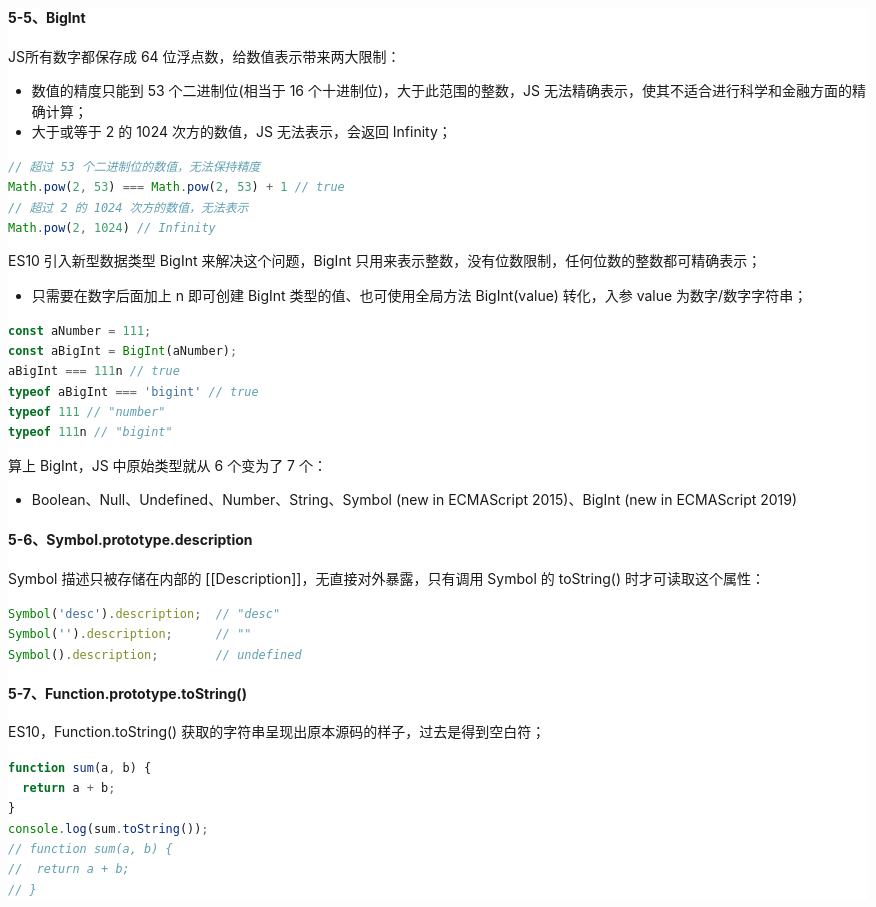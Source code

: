 

#### 5-5、BigInt

JS所有数字都保存成 64 位浮点数，给数值表示带来两大限制：

- 数值的精度只能到 53 个二进制位(相当于 16 个十进制位)，大于此范围的整数，JS 无法精确表示，使其不适合进行科学和金融方面的精确计算；
- 大于或等于 2 的 1024 次方的数值，JS 无法表示，会返回 Infinity；

```js
// 超过 53 个二进制位的数值，无法保持精度
Math.pow(2, 53) === Math.pow(2, 53) + 1 // true
// 超过 2 的 1024 次方的数值，无法表示
Math.pow(2, 1024) // Infinity
```

ES10 引入新型数据类型 BigInt 来解决这个问题，BigInt 只用来表示整数，没有位数限制，任何位数的整数都可精确表示；

- 只需要在数字后面加上 n 即可创建 BigInt 类型的值、也可使用全局方法 BigInt(value) 转化，入参 value 为数字/数字字符串；

```js
const aNumber = 111;
const aBigInt = BigInt(aNumber);
aBigInt === 111n // true
typeof aBigInt === 'bigint' // true
typeof 111 // "number"
typeof 111n // "bigint"
```

算上 BigInt，JS 中原始类型就从 6 个变为了 7 个：

- Boolean、Null、Undefined、Number、String、Symbol (new in ECMAScript 2015)、BigInt (new in ECMAScript 2019)



#### 5-6、Symbol.prototype.description

Symbol 描述只被存储在内部的 [[Description]]，无直接对外暴露，只有调用 Symbol 的 toString() 时才可读取这个属性：

```js
Symbol('desc').description;  // "desc"
Symbol('').description;      // ""
Symbol().description;        // undefined
```



#### 5-7、Function.prototype.toString()

ES10，Function.toString() 获取的字符串呈现出原本源码的样子，过去是得到空白符；

```js
function sum(a, b) {
  return a + b;
}
console.log(sum.toString());
// function sum(a, b) {
//  return a + b;
// }
```


  [index: number]: string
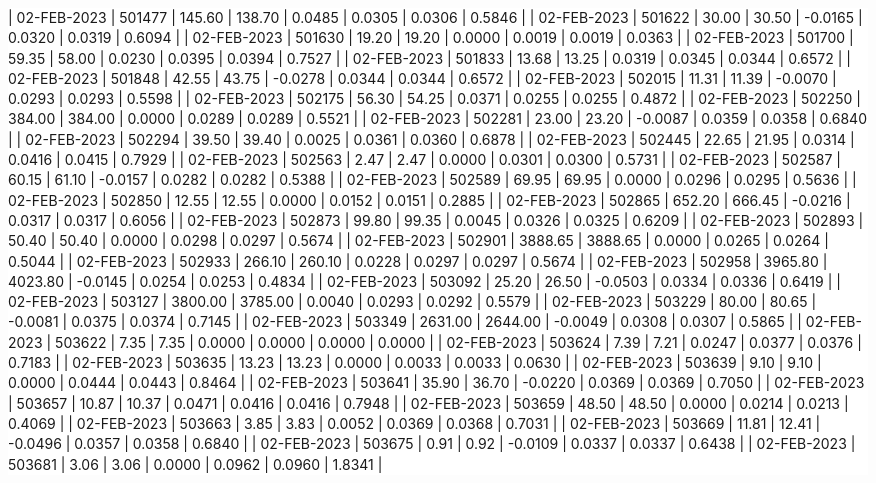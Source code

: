 | 02-FEB-2023 | 501477 | 145.60 | 138.70 | 0.0485 | 0.0305 | 0.0306 | 0.5846 |
| 02-FEB-2023 | 501622 | 30.00 | 30.50 | -0.0165 | 0.0320 | 0.0319 | 0.6094 |
| 02-FEB-2023 | 501630 | 19.20 | 19.20 | 0.0000 | 0.0019 | 0.0019 | 0.0363 |
| 02-FEB-2023 | 501700 | 59.35 | 58.00 | 0.0230 | 0.0395 | 0.0394 | 0.7527 |
| 02-FEB-2023 | 501833 | 13.68 | 13.25 | 0.0319 | 0.0345 | 0.0344 | 0.6572 |
| 02-FEB-2023 | 501848 | 42.55 | 43.75 | -0.0278 | 0.0344 | 0.0344 | 0.6572 |
| 02-FEB-2023 | 502015 | 11.31 | 11.39 | -0.0070 | 0.0293 | 0.0293 | 0.5598 |
| 02-FEB-2023 | 502175 | 56.30 | 54.25 | 0.0371 | 0.0255 | 0.0255 | 0.4872 |
| 02-FEB-2023 | 502250 | 384.00 | 384.00 | 0.0000 | 0.0289 | 0.0289 | 0.5521 |
| 02-FEB-2023 | 502281 | 23.00 | 23.20 | -0.0087 | 0.0359 | 0.0358 | 0.6840 |
| 02-FEB-2023 | 502294 | 39.50 | 39.40 | 0.0025 | 0.0361 | 0.0360 | 0.6878 |
| 02-FEB-2023 | 502445 | 22.65 | 21.95 | 0.0314 | 0.0416 | 0.0415 | 0.7929 |
| 02-FEB-2023 | 502563 | 2.47 | 2.47 | 0.0000 | 0.0301 | 0.0300 | 0.5731 |
| 02-FEB-2023 | 502587 | 60.15 | 61.10 | -0.0157 | 0.0282 | 0.0282 | 0.5388 |
| 02-FEB-2023 | 502589 | 69.95 | 69.95 | 0.0000 | 0.0296 | 0.0295 | 0.5636 |
| 02-FEB-2023 | 502850 | 12.55 | 12.55 | 0.0000 | 0.0152 | 0.0151 | 0.2885 |
| 02-FEB-2023 | 502865 | 652.20 | 666.45 | -0.0216 | 0.0317 | 0.0317 | 0.6056 |
| 02-FEB-2023 | 502873 | 99.80 | 99.35 | 0.0045 | 0.0326 | 0.0325 | 0.6209 |
| 02-FEB-2023 | 502893 | 50.40 | 50.40 | 0.0000 | 0.0298 | 0.0297 | 0.5674 |
| 02-FEB-2023 | 502901 | 3888.65 | 3888.65 | 0.0000 | 0.0265 | 0.0264 | 0.5044 |
| 02-FEB-2023 | 502933 | 266.10 | 260.10 | 0.0228 | 0.0297 | 0.0297 | 0.5674 |
| 02-FEB-2023 | 502958 | 3965.80 | 4023.80 | -0.0145 | 0.0254 | 0.0253 | 0.4834 |
| 02-FEB-2023 | 503092 | 25.20 | 26.50 | -0.0503 | 0.0334 | 0.0336 | 0.6419 |
| 02-FEB-2023 | 503127 | 3800.00 | 3785.00 | 0.0040 | 0.0293 | 0.0292 | 0.5579 |
| 02-FEB-2023 | 503229 | 80.00 | 80.65 | -0.0081 | 0.0375 | 0.0374 | 0.7145 |
| 02-FEB-2023 | 503349 | 2631.00 | 2644.00 | -0.0049 | 0.0308 | 0.0307 | 0.5865 |
| 02-FEB-2023 | 503622 | 7.35 | 7.35 | 0.0000 | 0.0000 | 0.0000 | 0.0000 |
| 02-FEB-2023 | 503624 | 7.39 | 7.21 | 0.0247 | 0.0377 | 0.0376 | 0.7183 |
| 02-FEB-2023 | 503635 | 13.23 | 13.23 | 0.0000 | 0.0033 | 0.0033 | 0.0630 |
| 02-FEB-2023 | 503639 | 9.10 | 9.10 | 0.0000 | 0.0444 | 0.0443 | 0.8464 |
| 02-FEB-2023 | 503641 | 35.90 | 36.70 | -0.0220 | 0.0369 | 0.0369 | 0.7050 |
| 02-FEB-2023 | 503657 | 10.87 | 10.37 | 0.0471 | 0.0416 | 0.0416 | 0.7948 |
| 02-FEB-2023 | 503659 | 48.50 | 48.50 | 0.0000 | 0.0214 | 0.0213 | 0.4069 |
| 02-FEB-2023 | 503663 | 3.85 | 3.83 | 0.0052 | 0.0369 | 0.0368 | 0.7031 |
| 02-FEB-2023 | 503669 | 11.81 | 12.41 | -0.0496 | 0.0357 | 0.0358 | 0.6840 |
| 02-FEB-2023 | 503675 | 0.91 | 0.92 | -0.0109 | 0.0337 | 0.0337 | 0.6438 |
| 02-FEB-2023 | 503681 | 3.06 | 3.06 | 0.0000 | 0.0962 | 0.0960 | 1.8341 |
####################
**Task to carry out**
Above, find the line with "算上 BigInt，JS 中原始类型就从 6 个变为了 7 个："; copy it and every line down to the line with "0.0264 | 0.5044 |", exactly and both included, but no pictures.

**Response box**
算上 BigInt，JS 中原始类型就从 6 个变为了 7 个：

- Boolean、Null、Undefined、Number、String、Symbol (new in ECMAScript 2015)、BigInt (new in ECMAScript 2019)



#### 5-6、Symbol.prototype.description

Symbol 描述只被存储在内部的 [[Description]]，无直接对外暴露，只有调用 Symbol 的 toString() 时才可读取这个属性：

```js
Symbol('desc').description;  // "desc"
Symbol('').description;      // ""
Symbol().description;        // undefined
```



#### 5-7、Function.prototype.toString()

ES10，Function.toString() 获取的字符串呈现出原本源码的样子，过去是得到空白符；

```js
function sum(a, b) {
  return a + b;
}
console.log(sum.toString());
// function sum(a, b) {
//  return a + b;
// }
```


  [index: number]: string
Source code

: | 02-FEB-2023 | 501477 | 145.60 | 138.70 | 0.0485 | 0.0305 | 0.0306 | 0.5846 |
| 02-FEB-2023 | 501622 | 30.00 | 30.50 | -0.0165 | 0.0320 | 0.0319 | 0.6094 |
| 02-FEB-2023 | 501630 | 19.20 | 19.20 | 0.0000 | 0.0019 | 0.0019 | 0.0363 |
| 02-FEB-2023 | 501700 | 59.35 | 58.00 | 0.0230 | 0.0395 | 0.0394 | 0.7527 |
| 02-FEB-2023 | 501833 | 13.68 | 13.25 | 0.0319 | 0.0345 | 0.0344 | 0.6572 |
| 02-FEB-2023 | 501848 | 42.55 | 43.75 | -0.0278 | 0.0344 | 0.0344 | 0.6572 |
| 02-FEB-2023 | 502015 | 11.31 | 11.39 | -0.0070 | 0.0293 | 0.0293 | 0.5598 |
| 02-FEB-2023 | 502175 | 56.30 | 54.25 | 0.0371 | 0.0255 | 0.0255 | 0.4872 |
| 02-FEB-2023 | 502250 | 384.00 | 384.00 | 0.0000 | 0.0289 | 0.0289 | 0.5521 |
| 02-FEB-2023 | 502281 | 23.00 | 23.20 | -0.0087 | 0.0359 | 0.0358 | 0.6840 |
| 02-FEB-2023 | 502294 | 39.50 | 39.40 | 0.0025 | 0.0361 | 0.0360 | 0.6878 |
| 02-FEB-2023 | 502445 | 22.65 | 21.95 | 0.0314 | 0.0416 | 0.0415 | 0.7929 |
| 02-FEB-2023 | 502563 | 2.47 | 2.47 | 0.0000 | 0.0301 | 0.0300 | 0.5731 |
| 02-FEB-2023 | 502587 | 60.15 | 61.10 | -0.0157 | 0.0282 | 0.0282 | 0.5388 |
| 02-FEB-2023 | 502589 | 69.95 | 69.95 | 0.0000 | 0.0296 | 0.0295 | 0.5636 |
| 02-FEB-2023 | 502850 | 12.55 | 12.55 | 0.0000 | 0.0152 | 0.0151 | 0.2885 |
| 02-FEB-2023 | 502865 | 652.20 | 666.45 | -0.0216 | 0.0317 | 0.0317 | 0.6056 |
| 02-FEB-2023 | 502873 | 99.80 | 99.35 | 0.0045 | 0.0326 | 0.0325 | 0.6209 |
| 02-FEB-2023 | 502893 | 50.40 | 50.40 | 0.0000 | 0.0298 | 0.0297 | 0.5674 |
| 02-FEB-2023 | 502901 | 3888.65 | 3888.65 | 0.0000 | 0.0265 | 0.0264 | 0.5044 |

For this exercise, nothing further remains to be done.